When you have GERD you may also have a sense of a lump in your throat or feel like you must always clear your throat. GERD can also cause hoarseness, a sore throat, or a tight throat sensation. 

Your doctor can usually diagnose GERD based on these symptoms and may prescribe antacid or acid-suppressing medication. If treatment reduces your globus sensation, it suggests GERD is the potential cause. Up to 68% of people with globus sensation have acid reflux. 

Learn about acid reflux treatment options here.

Anxiety and stress 

Experiencing stress or anxiety may cause a globus sensation or make it worse. This may be from tight muscles in your neck or frequent swallowing and throat drying.

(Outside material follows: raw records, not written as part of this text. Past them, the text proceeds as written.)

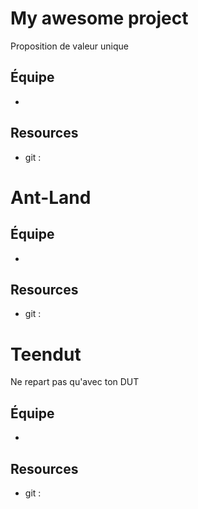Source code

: # My awesome project

Proposition de valeur unique

## Équipe

* 

## Resources

* git : 


# Ant-Land


## Équipe

* 

## Resources

* git : 

# Teendut

Ne repart pas qu'avec ton DUT

## Équipe

* 

## Resources

* git :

Any type of strong emotion may cause globus. Your doctor may refer you to a mental health specialist for assistance with stress management or further evaluation of behavioral conditions. This may include breathing and stress reduction exercises.

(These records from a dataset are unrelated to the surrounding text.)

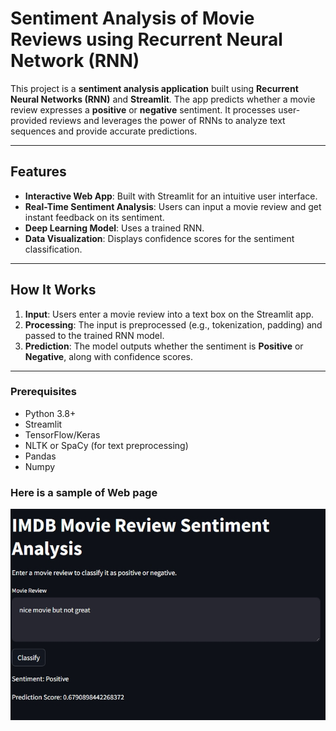 # Sentiment Analysis of Movie Reviews using Recurrent Neural Network (RNN)

This project is a **sentiment analysis application** built using **Recurrent Neural Networks (RNN)** and **Streamlit**. The app predicts whether a movie review expresses a **positive** or **negative** sentiment. It processes user-provided reviews and leverages the power of RNNs to analyze text sequences and provide accurate predictions.

---

## Features

- **Interactive Web App**: Built with Streamlit for an intuitive user interface.
- **Real-Time Sentiment Analysis**: Users can input a movie review and get instant feedback on its sentiment.
- **Deep Learning Model**: Uses a trained RNN.
- **Data Visualization**: Displays confidence scores for the sentiment classification.

---

## How It Works

1. **Input**: Users enter a movie review into a text box on the Streamlit app.
2. **Processing**: The input is preprocessed (e.g., tokenization, padding) and passed to the trained RNN model.
3. **Prediction**: The model outputs whether the sentiment is **Positive** or **Negative**, along with confidence scores.

---

### Prerequisites

- Python 3.8+
- Streamlit
- TensorFlow/Keras
- NLTK or SpaCy (for text preprocessing)
- Pandas
- Numpy

### Here is a sample of Web page
![](https://github.com/AdityaBansal0123/RNN-sentiment-analysis/blob/main/Screenshot_15-11-2024_163129_rnn-sentiment-analysis-rxjqhfqd3wxfabxeyzpfkg.streamlit.app.jpeg)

Learn about stress management here.

Postnasal drip

Your nose and throat have glands that produce mucus, which helps clean the nose and throat membranes and clear out infections.

You swallow it without thinking about it. But feeling mucus gathering in the back of your throat is postnasal drip. Irritation from the mucus may cause the throat tissues to swell, which can cause discomfort and a feeling of a lump in your throat. Additional symptoms may include:

A doctor may treat your postnasal drip with antihistamines or decongestants. If you have a bacterial infection, they may prescribe antibiotics. Drinking more water and using saline nasal irrigation may thin out mucus and help alleviate postnasal drip. 

Learn more about nasal irrigation here.

Thyroid conditions

Your thyroid gland can enlarge, which can create pressure and the sensation of a lump in your throat. Thyroid nodules may cause this as well.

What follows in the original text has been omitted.